Fulbright Association





Fulbright Association
1100 G Street, N.W..
Suite 525
Washington, D.C. 20005
Phone: (202) 347-5543
Fax: (202) 347-6540
E-mail:
fulbright@fulbright.org

 
FOR ADDITIONAL INFORMATION                              CONTACT: Noelle R. Said

(202) 347-5543

 

Claremont Graduate University President Emeritus John D. Maguire to Receive 2009 Fulbright Lifetime Achievement Medal

            WASHINGTON, D.C. (May 6, 2009) – The Fulbright Association will award educator and civil rights activist John D. Maguire the Fulbright Lifetime Achievement Medal on May 12 at the Andrew W. Mellon Auditorium in Washington, D.C.  Poet Rita Dove, composer Philip Glass, and entrepreneur Ruth Owades will also receive the honor.  The award recognizes distinguished Fulbright Program alumni for their career achievements and civic, educational, and cultural contributions. 

            Dr. Maguire was named president emeritus of Claremont Graduate University in 1998 after serving as president for 17 years.  He is engaged in racial and social justice community building projects as director and senior fellow in the Institute for Democratic Renewal in the University’s School of Politics and Economics.  Dr. Maguire was a colleague of Dr. Martin Luther King, Jr., and is a life director of the King Center where he served in its initial year (1968-69) as chairman of the board.  He also serves on the boards of Union Theological Seminary, the NAACP Legal Defense and Educational Fund, the Tomás Rivera Policy Institute, and the Claremont Museum of Art.  He is co-creator of the Kingsley Tufts Poetry Awards.

            After graduating from Washington and Lee University, Dr. Maguire received a Fulbright fellowship to Scotland in 1953.  He graduated summa cum laude from the Yale Divinity School, then completed a Yale doctorate in theology and psychiatry.  In 1965, while a Wesleyan University faculty member, he was a Fulbright scholar engaged in post-doctoral research at the University of Tübingen in Germany. 

            “Coming directly after college to a lad that had never been abroad, my Fulbright in Edinburgh made me ever-thereafter a thoroughgoing internationalist.  It set a new lifetime’s context for my thinking and my work,” said Dr. Maguire.  “My Fulbright award in Germany helped define my life:  I knew after that year that I did not want to become a professional theologian, that my interests were broader and lay elsewhere.  I owe more to my Fulbright experiences than I can ever adequately portray.”

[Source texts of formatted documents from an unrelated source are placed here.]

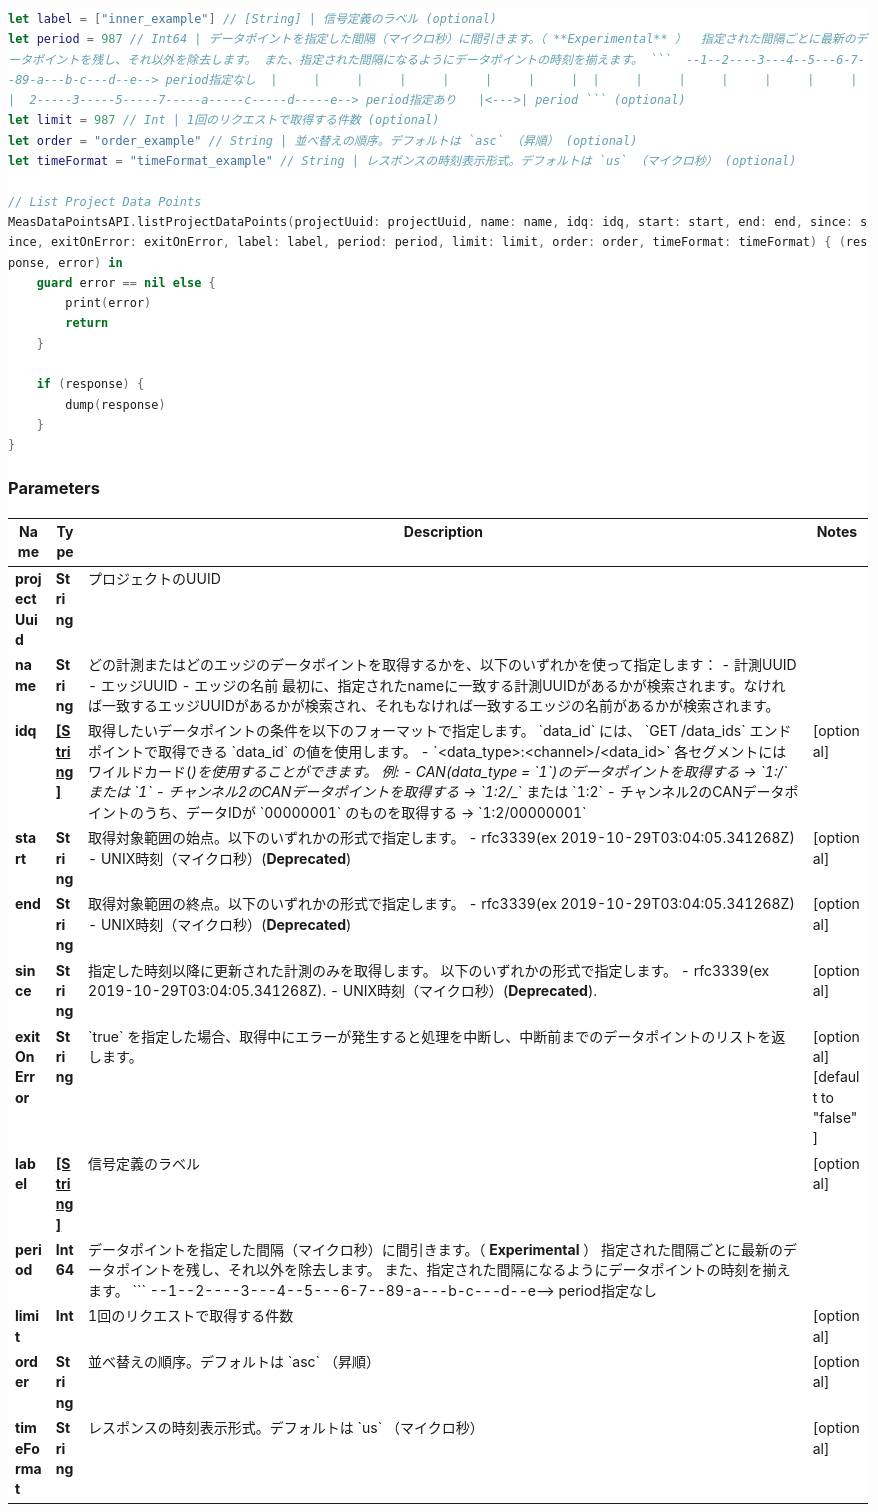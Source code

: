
 ```swift
let label = ["inner_example"] // [String] | 信号定義のラベル (optional)
let period = 987 // Int64 | データポイントを指定した間隔（マイクロ秒）に間引きます。（ **Experimental** ）  指定された間隔ごとに最新のデータポイントを残し、それ以外を除去します。 また、指定された間隔になるようにデータポイントの時刻を揃えます。 ```  --1--2----3---4--5---6-7--89-a---b-c---d--e--> period指定なし  |     |     |     |     |     |     |     |  |     |     |     |     |     |     |     |  2-----3-----5-----7-----a-----c-----d-----e--> period指定あり   |<--->| period ``` (optional)
let limit = 987 // Int | 1回のリクエストで取得する件数 (optional)
let order = "order_example" // String | 並べ替えの順序。デフォルトは `asc` （昇順） (optional)
let timeFormat = "timeFormat_example" // String | レスポンスの時刻表示形式。デフォルトは `us` （マイクロ秒） (optional)

// List Project Data Points
MeasDataPointsAPI.listProjectDataPoints(projectUuid: projectUuid, name: name, idq: idq, start: start, end: end, since: since, exitOnError: exitOnError, label: label, period: period, limit: limit, order: order, timeFormat: timeFormat) { (response, error) in
    guard error == nil else {
        print(error)
        return
    }

    if (response) {
        dump(response)
    }
}
```

### Parameters

Name | Type | Description  | Notes
------------- | ------------- | ------------- | -------------
 **projectUuid** | **String** | プロジェクトのUUID | 
 **name** | **String** | どの計測またはどのエッジのデータポイントを取得するかを、以下のいずれかを使って指定します： - 計測UUID - エッジUUID - エッジの名前  最初に、指定されたnameに一致する計測UUIDがあるかが検索されます。なければ一致するエッジUUIDがあるかが検索され、それもなければ一致するエッジの名前があるかが検索されます。 | 
 **idq** | [**[String]**](String.md) | 取得したいデータポイントの条件を以下のフォーマットで指定します。 &#x60;data_id&#x60; には、 &#x60;GET /data_ids&#x60; エンドポイントで取得できる &#x60;data_id&#x60; の値を使用します。  - &#x60;&lt;data_type&gt;:&lt;channel&gt;/&lt;data_id&gt;&#x60;  各セグメントにはワイルドカード(*)を使用することができます。 例:   - CAN(data_type &#x3D; &#x60;1&#x60;)のデータポイントを取得する -&gt; &#x60;1:*_/_*&#x60; または &#x60;1&#x60;   - チャンネル2のCANデータポイントを取得する -&gt; &#x60;1:2/_*&#x60; または &#x60;1:2&#x60;   - チャンネル2のCANデータポイントのうち、データIDが &#x60;00000001&#x60; のものを取得する -&gt; &#x60;1:2/00000001&#x60; | [optional] 
 **start** | **String** | 取得対象範囲の始点。以下のいずれかの形式で指定します。   - rfc3339(ex 2019-10-29T03:04:05.341268Z)   - UNIX時刻（マイクロ秒）(**Deprecated**) | [optional] 
 **end** | **String** | 取得対象範囲の終点。以下のいずれかの形式で指定します。   - rfc3339(ex 2019-10-29T03:04:05.341268Z)   - UNIX時刻（マイクロ秒）(**Deprecated**) | [optional] 
 **since** | **String** | 指定した時刻以降に更新された計測のみを取得します。 以下のいずれかの形式で指定します。   - rfc3339(ex 2019-10-29T03:04:05.341268Z).   - UNIX時刻（マイクロ秒）(**Deprecated**). | [optional] 
 **exitOnError** | **String** | &#x60;true&#x60; を指定した場合、取得中にエラーが発生すると処理を中断し、中断前までのデータポイントのリストを返します。 | [optional] [default to &quot;false&quot;]
 **label** | [**[String]**](String.md) | 信号定義のラベル | [optional] 
 **period** | **Int64** | データポイントを指定した間隔（マイクロ秒）に間引きます。（ **Experimental** ）  指定された間隔ごとに最新のデータポイントを残し、それ以外を除去します。 また、指定された間隔になるようにデータポイントの時刻を揃えます。 &#x60;&#x60;&#x60;  --1--2----3---4--5---6-7--89-a---b-c---d--e--&gt; period指定なし  |     |     |     |     |     |     |     |  |     |     |     |     |     |     |     |  2-----3-----5-----7-----a-----c-----d-----e--&gt; period指定あり   |&lt;---&gt;| period &#x60;&#x60;&#x60; | [optional] 
 **limit** | **Int** | 1回のリクエストで取得する件数 | [optional] 
 **order** | **String** | 並べ替えの順序。デフォルトは &#x60;asc&#x60; （昇順） | [optional] 
 **timeFormat** | **String** | レスポンスの時刻表示形式。デフォルトは &#x60;us&#x60; （マイクロ秒） | [optional]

             The Fulbright Program is an international educational exchange initiative administered by the Bureau of Educational and Cultural Affairs of the U.S. Department of State.  It was created in 1946 by legislation sponsored by the late Senator J. William Fulbright of Arkansas.  There are Fulbright exchanges between the United States and more than 150 other countries.  There are more than 275,000 Fulbright alumni throughout the world.

            The Fulbright Association is a private, nonprofit organization of Fulbright alumni and friends committed to advancing international education and people-to-people diplomacy.  It has 46 chapters throughout the United States and collaborates with more than 70 sister Fulbright alumni organizations abroad.  The Fulbright Association inaugurated the biennial Fulbright Lifetime Achievement Medal Dinner in 2000 to recognize the important role Fulbright grantees have had in creating a better future for communities throughout the world.

            “Since my Fulbright fellowship (1953-1954) marked the beginning of my adult professional life, this Lifetime Achievement Medal is a kind of bookend,” said Dr. Maguire.  “It crowns over 50 years of work and is an overwhelming validation of a varied, exhilarating life.  I cherish the affirmation that accompanies it and shall treasure it the rest of the way.”